Sería ingenuo e irresponsable no dar la importancia que tiene a la moción propuesta el martes en el nuevo Parlamento de Cataluña, suscrita por los dos partidos -Junts pel si y la CUP- que alcanzan en el mismo la mayoría absoluta, para tratar de conseguir ya la conformación de un Estado independiente que adopte la forma de república. A tal fin, se propone el inicio de un proceso constituyente que conlleve la promulgación inmediata de una normativa propia con total desconexión del Estado español, cuyas instituciones se descartan abiertamente, debiendo el nuevo Gobierno catalán seguir, única y exclusivamente, las normas y mandatos del nuevo Parlamento surgido de las elecciones el pasado día 27 de septiembre.
La reacción del Gobierno español, que muy elogiablemente comparten el PSOE y Ciudadanos, ha sido contundente y oportuna y se corresponde con la propia de un Estado de derecho como el que rige en España desde la Constitución de 1978.
Y cuando se habla del derecho es conveniente recordar que el mismo, por su propia esencia, conlleva un elemento de coerción sin el que devendría en instrumento inútil para la ordenada convivencia social. En España, tras largos años de dictadura, se llegó felizmente a la democracia, que fue consagrada en el ya mencionado texto constitucional de 1978, curiosamente refrendado por un 91,09 % de los catalanes que acudieron a las urnas.

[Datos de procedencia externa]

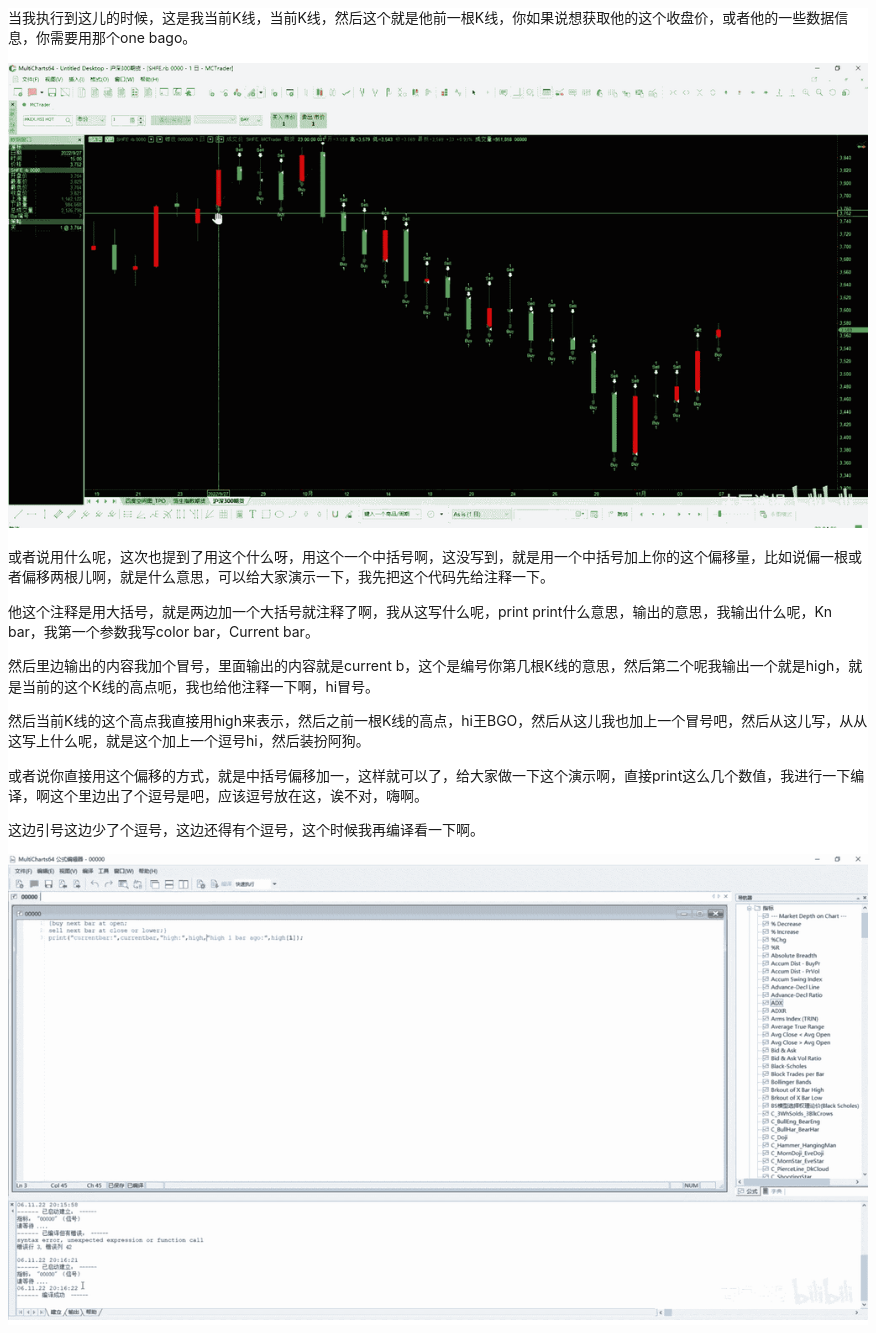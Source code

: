 当我执行到这儿的时候，这是我当前K线，当前K线，然后这个就是他前一根K线，你如果说想获取他的这个收盘价，或者他的一些数据信息，你需要用那个one bago。



![](img/ad1b565eaae59af9f54410bee2af40ea_60.png)

或者说用什么呢，这次也提到了用这个什么呀，用这个一个中括号啊，这没写到，就是用一个中括号加上你的这个偏移量，比如说偏一根或者偏移两根儿啊，就是什么意思，可以给大家演示一下，我先把这个代码先给注释一下。

他这个注释是用大括号，就是两边加一个大括号就注释了啊，我从这写什么呢，print print什么意思，输出的意思，我输出什么呢，Kn bar，我第一个参数我写color bar，Current bar。

然后里边输出的内容我加个冒号，里面输出的内容就是current b，这个是编号你第几根K线的意思，然后第二个呢我输出一个就是high，就是当前的这个K线的高点呃，我也给他注释一下啊，hi冒号。

然后当前K线的这个高点我直接用high来表示，然后之前一根K线的高点，hi王BGO，然后从这儿我也加上一个冒号吧，然后从这儿写，从从这写上什么呢，就是这个加上一个逗号hi，然后装扮阿狗。

或者说你直接用这个偏移的方式，就是中括号偏移加一，这样就可以了，给大家做一下这个演示啊，直接print这么几个数值，我进行一下编译，啊这个里边出了个逗号是吧，应该逗号放在这，诶不对，嗨啊。

这边引号这边少了个逗号，这边还得有个逗号，这个时候我再编译看一下啊。

![](img/ad1b565eaae59af9f54410bee2af40ea_62.png)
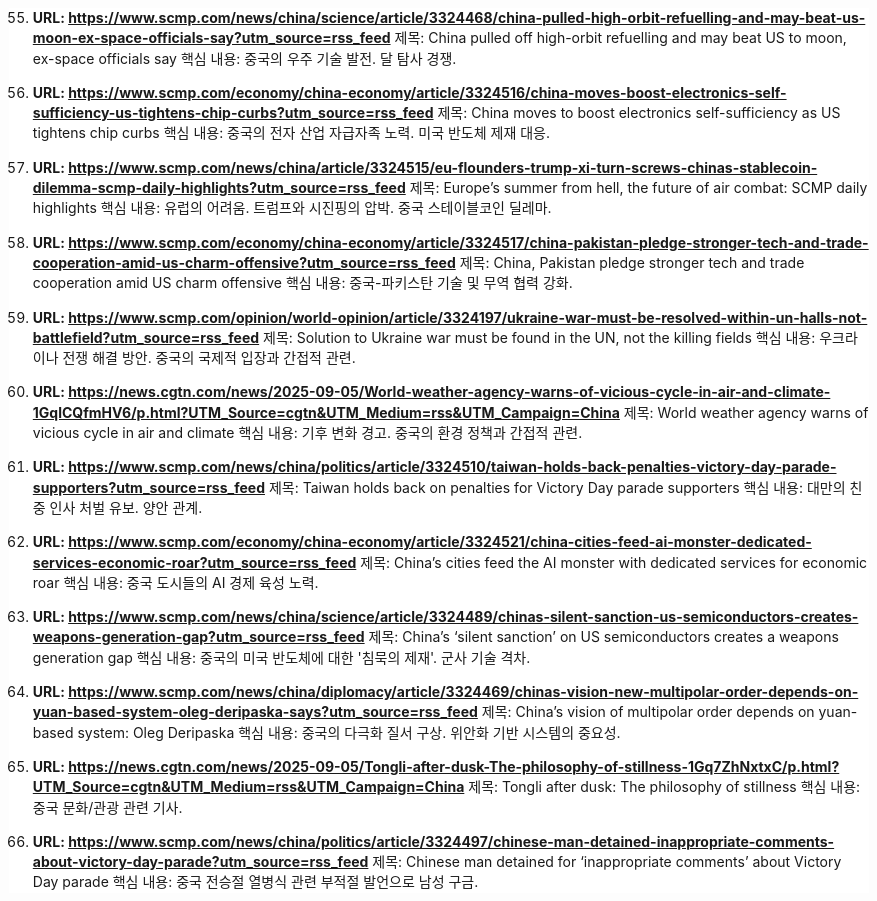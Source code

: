 55. **URL: https://www.scmp.com/news/china/science/article/3324468/china-pulled-high-orbit-refuelling-and-may-beat-us-moon-ex-space-officials-say?utm_source=rss_feed**
    제목: China pulled off high-orbit refuelling and may beat US to moon, ex-space officials say
    핵심 내용: 중국의 우주 기술 발전. 달 탐사 경쟁.

56. **URL: https://www.scmp.com/economy/china-economy/article/3324516/china-moves-boost-electronics-self-sufficiency-us-tightens-chip-curbs?utm_source=rss_feed**
    제목: China moves to boost electronics self-sufficiency as US tightens chip curbs
    핵심 내용: 중국의 전자 산업 자급자족 노력. 미국 반도체 제재 대응.

57. **URL: https://www.scmp.com/news/china/article/3324515/eu-flounders-trump-xi-turn-screws-chinas-stablecoin-dilemma-scmp-daily-highlights?utm_source=rss_feed**
    제목: Europe’s summer from hell, the future of air combat: SCMP daily highlights
    핵심 내용: 유럽의 어려움. 트럼프와 시진핑의 압박. 중국 스테이블코인 딜레마.

58. **URL: https://www.scmp.com/economy/china-economy/article/3324517/china-pakistan-pledge-stronger-tech-and-trade-cooperation-amid-us-charm-offensive?utm_source=rss_feed**
    제목: China, Pakistan pledge stronger tech and trade cooperation amid US charm offensive
    핵심 내용: 중국-파키스탄 기술 및 무역 협력 강화.

59. **URL: https://www.scmp.com/opinion/world-opinion/article/3324197/ukraine-war-must-be-resolved-within-un-halls-not-battlefield?utm_source=rss_feed**
    제목: Solution to Ukraine war must be found in the UN, not the killing fields
    핵심 내용: 우크라이나 전쟁 해결 방안. 중국의 국제적 입장과 간접적 관련.

60. **URL: https://news.cgtn.com/news/2025-09-05/World-weather-agency-warns-of-vicious-cycle-in-air-and-climate-1GqlCQfmHV6/p.html?UTM_Source=cgtn&UTM_Medium=rss&UTM_Campaign=China**
    제목: World weather agency warns of vicious cycle in air and climate
    핵심 내용: 기후 변화 경고. 중국의 환경 정책과 간접적 관련.

61. **URL: https://www.scmp.com/news/china/politics/article/3324510/taiwan-holds-back-penalties-victory-day-parade-supporters?utm_source=rss_feed**
    제목: Taiwan holds back on penalties for Victory Day parade supporters
    핵심 내용: 대만의 친중 인사 처벌 유보. 양안 관계.

62. **URL: https://www.scmp.com/economy/china-economy/article/3324521/china-cities-feed-ai-monster-dedicated-services-economic-roar?utm_source=rss_feed**
    제목: China’s cities feed the AI monster with dedicated services for economic roar
    핵심 내용: 중국 도시들의 AI 경제 육성 노력.

63. **URL: https://www.scmp.com/news/china/science/article/3324489/chinas-silent-sanction-us-semiconductors-creates-weapons-generation-gap?utm_source=rss_feed**
    제목: China’s ‘silent sanction’ on US semiconductors creates a weapons generation gap
    핵심 내용: 중국의 미국 반도체에 대한 '침묵의 제재'. 군사 기술 격차.

64. **URL: https://www.scmp.com/news/china/diplomacy/article/3324469/chinas-vision-new-multipolar-order-depends-on-yuan-based-system-oleg-deripaska-says?utm_source=rss_feed**
    제목: China’s vision of multipolar order depends on yuan-based system: Oleg Deripaska
    핵심 내용: 중국의 다극화 질서 구상. 위안화 기반 시스템의 중요성.

65. **URL: https://news.cgtn.com/news/2025-09-05/Tongli-after-dusk-The-philosophy-of-stillness-1Gq7ZhNxtxC/p.html?UTM_Source=cgtn&UTM_Medium=rss&UTM_Campaign=China**
    제목: Tongli after dusk: The philosophy of stillness
    핵심 내용: 중국 문화/관광 관련 기사.

66. **URL: https://www.scmp.com/news/china/politics/article/3324497/chinese-man-detained-inappropriate-comments-about-victory-day-parade?utm_source=rss_feed**
    제목: Chinese man detained for ‘inappropriate comments’ about Victory Day parade
    핵심 내용: 중국 전승절 열병식 관련 부적절 발언으로 남성 구금.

Nada es inamovible en la configuración política de una sociedad, pero hasta tanto no se modifique lo ya establecido por medio de los cauces legales al efecto instaurados, habrá de estarse a la situación legal existente, que aparece ratificada por la voluntad mayoritaria de la ciudadanía.
Desde los presupuestos resumidamente expuestos, la actitud que viene adoptando una parte considerable de las fuerzas políticas catalanas se revela totalmente desquiciada y contrasta con el seny que ha venido caracterizando a la actuación de sus gobernantes desde la instauración del Estado de las autonomías.
Puede parecer una ingenuidad el que, ante una situación como la contemplada, se afirme que nada importante y trascendente va ocurrir si las autoridades del Estado español, más allá de la ambigüedad o la indolencia, ponen en ejercicio los mecanismos de coacción legal precisos para que el Estado de derecho cumpla su función en los términos previstos por la Constitución que todos los españoles nos dimos en el último tercio del siglo pasado. Una parte de la nación no puede decidir sobre algo que corresponde al conjunto de ciudadanos de la misma y, en consecuencia, si los catalanes en una proporción estimable pero no mayoritaria pretenden la independencia, tendrán que someterse al veredicto del pueblo español en su conjunto y aceptar las consecuencias del mismo.
Si, como parece, una porción del pueblo catalán trata de ignorar la realidad del Estado único en el que, desde hace cinco siglos, se halla integrada la circunscripción territorial en la que habita obviamente resulta ineludible que por las autoridades de ese Estado se adopten las necesarias medidas legales, que las hay, para reconducir la situación a los términos jurídicos exigibles, poniendo fin, de una vez por todas, a esta situación de constante y creciente desafío separatista.
La rigurosa respuesta del presidente del Gobierno español ante este último y serio episodio protagonizado por las autoridades políticas catalanas tiene que ir acompañada de la adopción de las medidas legales pertinentes y oportunas que impongan, por encima de todo, que el Estado de derecho cumpla los fines que le son propios y desarrolle la función que es inherente al mismo. A ningún infractor se le puede permitir no responder de la infracción cometida.